Which leads us to the final thing we need to understand about the dark valleys. And that is, that the sheep must pass through the valleys to reach the mountain top. There was no other way for the sheep to get from the burnt out pastures near the dead sea to the mountain pastures that surrounded Jerusalem, except to pass through the valleys. And though the shepherd did not want to lead them there, he had no choice. David knew that, and so he does not offer these words as a nice platitude to see us through tough times, but rather he offers them as a testimony for the people of faith. Throughout history, God has led faithful people through dark valleys to His mountaintop. The story of the Exodus, is the story of God leading the people through a generation of valleys, but on the other side was a land flowing with milk and honey. To a people in captivity and exile, the promise that on the other side of dark valleys, would be restoration and renewal. And He led His own Son through the valley of the shadow of death, a shadow created by a cross, but followed three days later by a mountain of glory, resurrection, new life. In the fifteenth chapter of the story of the exodus from Egypt, we pick up the story of this incredible journey, immediately following the miracle that happened at the Red Sea. Moses had led the people three days into the desert beyond the Red Sea, and when they got to a place called Marah, their water ran out. Just three days removed from the parting of the sea and the destruction of the Egyptian army, the Hebrew people already found themselves in a dark place. And they began to talk against Moses and speculate on returning to Egypt, where they at least had water to drink. The shadow of death fell on them. But Moses led them through, and those that followed, came to an oasis, a place called Elim. Now the scriptures describe it this way: They came to Elim, where there were twelve springs of water and three score and ten palm trees, and they encamped there by the water. The valleys in our life are dark places, places where hope nearly dries up, and our souls thirst for joy and purpose and love and happiness. But for those who follow the Shepherd through the dark valleys, there will be an oasis, where living waters flow without ceasing and God’s grace feeds us until we never hunger again.
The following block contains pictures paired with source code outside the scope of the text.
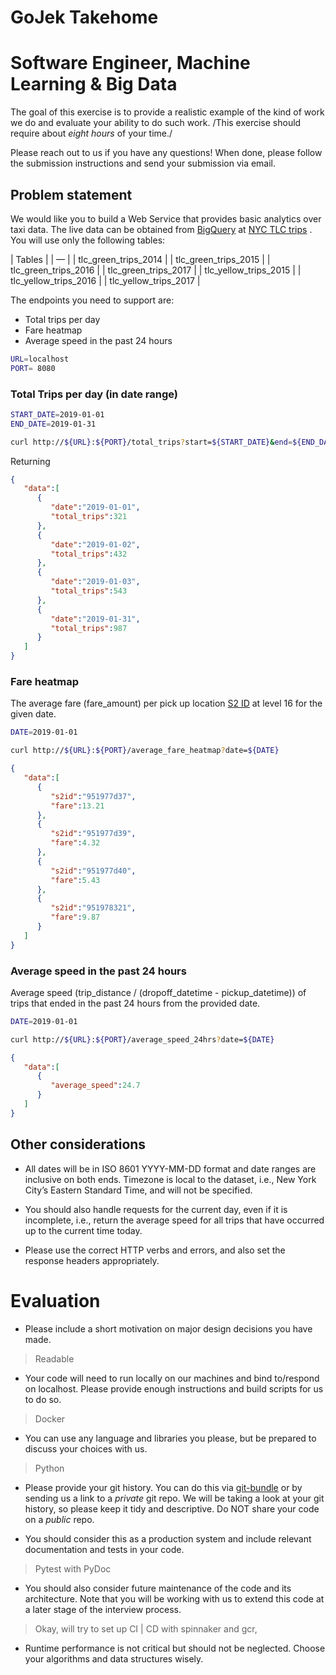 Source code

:# GoJek Takehome

# Software Engineer, Machine Learning & Big Data

The goal of this exercise is to provide a realistic example of the kind of work we do and evaluate your ability to do such work. /This exercise should require about *eight hours* of your time./

Please reach out to us if you have any questions! When done, please follow the submission instructions and send your submission via email.

## Problem statement
We would like you to build a Web Service that provides basic analytics over taxi data. The live data can be obtained from  [BigQuery](https://cloud.google.com/bigquery/)  at  [NYC TLC trips](https://console.cloud.google.com/marketplace/details/city-of-new-york/nyc-tlc-trips) . You will use only the following tables:


| Tables |
| — |
| tlc_green_trips_2014 |
| tlc_green_trips_2015 |
| tlc_green_trips_2016 |
| tlc_green_trips_2017 |
| tlc_yellow_trips_2015 |
| tlc_yellow_trips_2016 |
| tlc_yellow_trips_2017 |

The endpoints you need to support are:
* Total trips per day
* Fare heatmap
* Average speed in the past 24 hours

```bash
URL=localhost
PORT= 8080
```

### Total Trips per day (in date range)

```bash
START_DATE=2019-01-01
END_DATE=2019-01-31

curl http://${URL}:${PORT}/total_trips?start=${START_DATE}&end=${END_DATE}
```

Returning

```json
{
   "data":[
      {
         "date":"2019-01-01",
         "total_trips":321
      },
      {
         "date":"2019-01-02",
         "total_trips":432
      },
      {
         "date":"2019-01-03",
         "total_trips":543
      },
      {
         "date":"2019-01-31",
         "total_trips":987
      }
   ]
}
```


### Fare heatmap

The average fare (fare_amount) per pick up location  [S2 ID](http://s2geometry.io/)  at level 16 for the given date.

```bash
DATE=2019-01-01

curl http://${URL}:${PORT}/average_fare_heatmap?date=${DATE}
```

```json
{
   "data":[
      {
         "s2id":"951977d37",
         "fare":13.21
      },
      {
         "s2id":"951977d39",
         "fare":4.32
      },
      {
         "s2id":"951977d40",
         "fare":5.43
      },
      {
         "s2id":"951978321",
         "fare":9.87
      }
   ]
}
```

### Average speed in the past 24 hours

Average speed (trip_distance / (dropoff_datetime - pickup_datetime)) of trips that ended in the past 24 hours from the provided date.

```bash
DATE=2019-01-01

curl http://${URL}:${PORT}/average_speed_24hrs?date=${DATE}
```

```json
{
   "data":[
      {
         "average_speed":24.7
      }
   ]
}
```


## Other considerations
* All dates will be in ISO 8601 YYYY-MM-DD format and date ranges are inclusive on both ends. Timezone is local to the dataset, i.e., New York City’s Eastern Standard Time, and will not be specified.

* You should also handle requests for the current day, even if it is incomplete, i.e., return the average speed for all trips that have occurred up to the current time today.

* Please use the correct HTTP verbs and errors, and also set the response headers appropriately.

# Evaluation
* Please include a short motivation on major design decisions you have made.
> Readable

* Your code will need to run locally on our machines and bind to/respond on localhost. Please provide enough instructions and build scripts for us to do so.
> Docker

* You can use any language and libraries you please, but be prepared to discuss your choices with us.
> Python

* Please provide your git history. You can do this via  [git-bundle](https://git-scm.com/book/en/v2/Git-Tools-Bundling)  or by sending us a link to a *_private_* git repo. We will be taking a look at your git history, so please keep it tidy and descriptive. Do NOT share your code on a *_public_* repo.

* You should consider this as a production system and include relevant documentation and tests in your code.
> Pytest with PyDoc

* You should also consider future maintenance of the code and its architecture. Note that you will be working with us to extend this code at a later stage of the interview process.
> Okay, will try to set up CI | CD with spinnaker and gcr,

* Runtime performance is not critical but should not be neglected. Choose your algorithms and data structures wisely.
Anna sang earlier these words:
Even though the journey’s long and I know the road is hard,
The one who’s gone before me will help me carry on.
And after all I’ve been through, now I realize the truth.
I must go through the valley to stand upon the mountain of God.
You may be in a valley time in your life. Let me just say, that you don’t have to walk there alone. There is a shepherd who is ready to lead you through to the good pasture that lies beyond. Follow Him. Let Him lead you. Because though you walk through dark valleys in this life, you don’t need to be afraid. Because God is with you. Won’t you trust Him. Won’t you give Him your heart and life today.